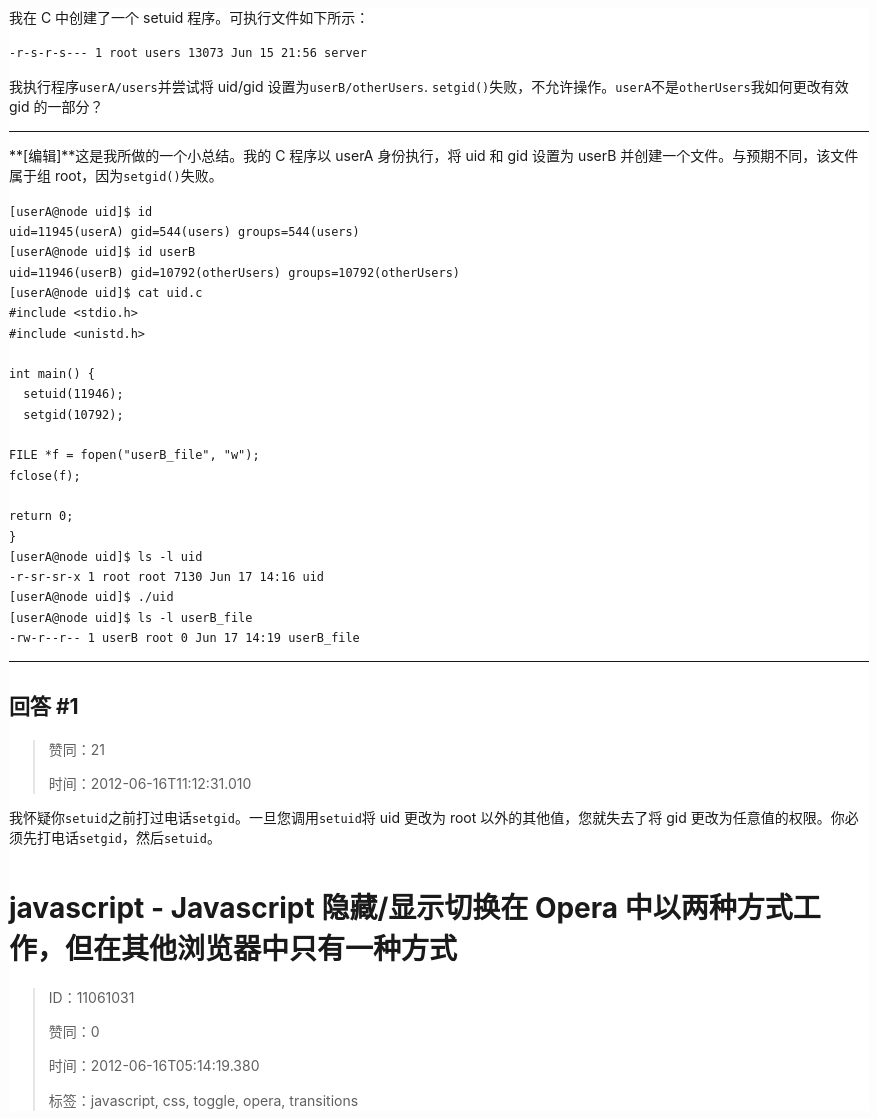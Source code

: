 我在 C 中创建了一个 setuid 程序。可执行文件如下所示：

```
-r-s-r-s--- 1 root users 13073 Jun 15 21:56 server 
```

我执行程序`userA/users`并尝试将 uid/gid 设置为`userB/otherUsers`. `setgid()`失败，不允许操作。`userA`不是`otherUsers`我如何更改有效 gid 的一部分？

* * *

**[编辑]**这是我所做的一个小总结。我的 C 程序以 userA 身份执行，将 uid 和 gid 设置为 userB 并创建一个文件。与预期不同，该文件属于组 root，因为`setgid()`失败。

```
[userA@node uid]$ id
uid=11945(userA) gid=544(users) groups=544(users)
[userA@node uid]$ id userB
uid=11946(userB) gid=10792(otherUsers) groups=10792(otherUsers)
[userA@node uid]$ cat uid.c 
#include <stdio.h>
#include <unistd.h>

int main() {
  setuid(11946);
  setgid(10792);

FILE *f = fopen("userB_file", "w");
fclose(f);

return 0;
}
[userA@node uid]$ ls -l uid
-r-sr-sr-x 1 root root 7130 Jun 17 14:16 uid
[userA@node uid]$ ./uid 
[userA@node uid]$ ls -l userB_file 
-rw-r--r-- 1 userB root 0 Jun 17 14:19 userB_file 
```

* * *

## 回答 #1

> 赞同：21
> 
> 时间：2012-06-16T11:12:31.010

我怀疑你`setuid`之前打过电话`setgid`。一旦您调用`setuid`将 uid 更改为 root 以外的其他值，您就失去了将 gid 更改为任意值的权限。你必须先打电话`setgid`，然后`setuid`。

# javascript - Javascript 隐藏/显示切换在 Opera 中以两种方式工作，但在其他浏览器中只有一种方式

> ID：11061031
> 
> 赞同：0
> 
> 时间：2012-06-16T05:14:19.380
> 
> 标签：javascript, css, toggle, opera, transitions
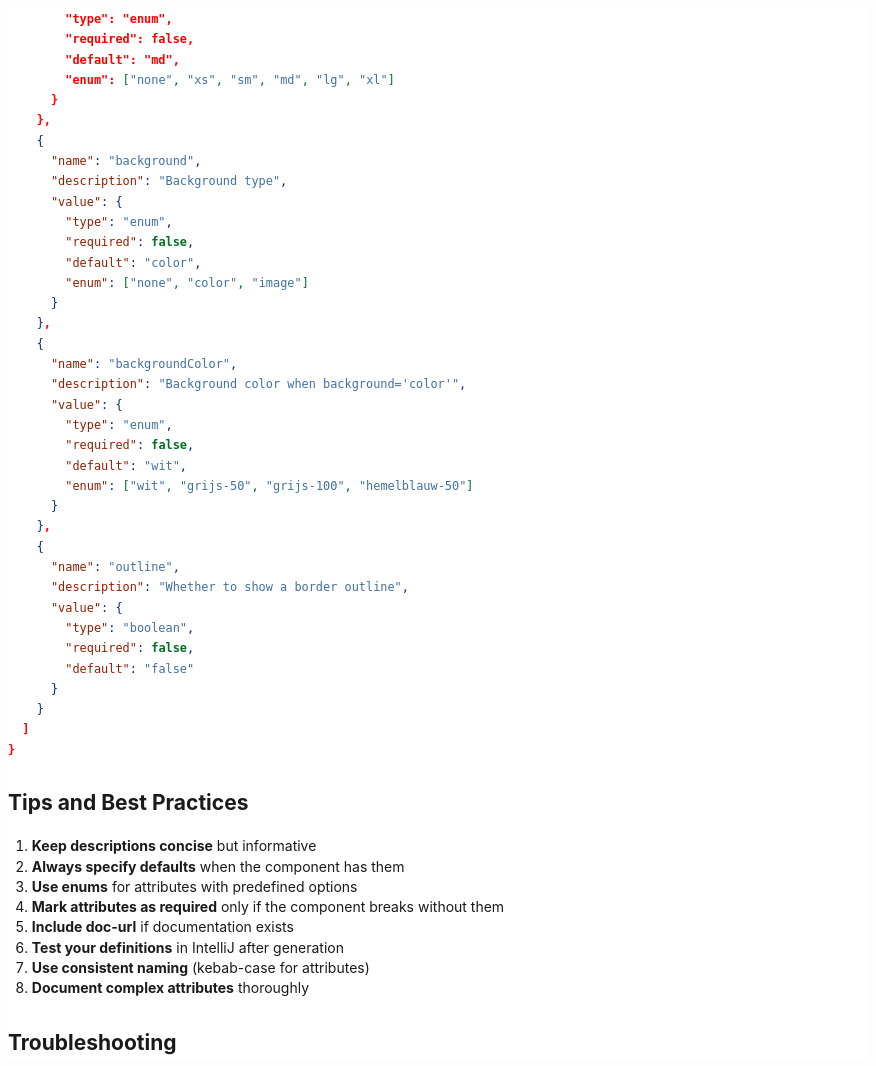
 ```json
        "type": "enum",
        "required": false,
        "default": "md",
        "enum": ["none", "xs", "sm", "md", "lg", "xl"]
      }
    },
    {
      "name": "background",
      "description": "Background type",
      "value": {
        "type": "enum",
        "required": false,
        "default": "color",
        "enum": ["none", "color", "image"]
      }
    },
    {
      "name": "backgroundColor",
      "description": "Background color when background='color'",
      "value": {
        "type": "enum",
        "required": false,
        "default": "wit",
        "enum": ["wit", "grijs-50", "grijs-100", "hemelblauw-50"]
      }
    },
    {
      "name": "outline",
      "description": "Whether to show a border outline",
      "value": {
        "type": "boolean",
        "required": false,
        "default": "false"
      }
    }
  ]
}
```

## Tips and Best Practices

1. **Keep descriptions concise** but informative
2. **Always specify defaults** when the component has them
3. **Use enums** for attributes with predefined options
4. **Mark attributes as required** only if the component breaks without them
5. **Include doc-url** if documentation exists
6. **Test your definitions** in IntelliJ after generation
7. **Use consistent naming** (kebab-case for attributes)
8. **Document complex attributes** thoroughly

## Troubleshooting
*-*-*
Whenever the word "outline" occurs in a line of the listing above, return that line.

      "name": "outline",
      "description": "Whether to show a border outline",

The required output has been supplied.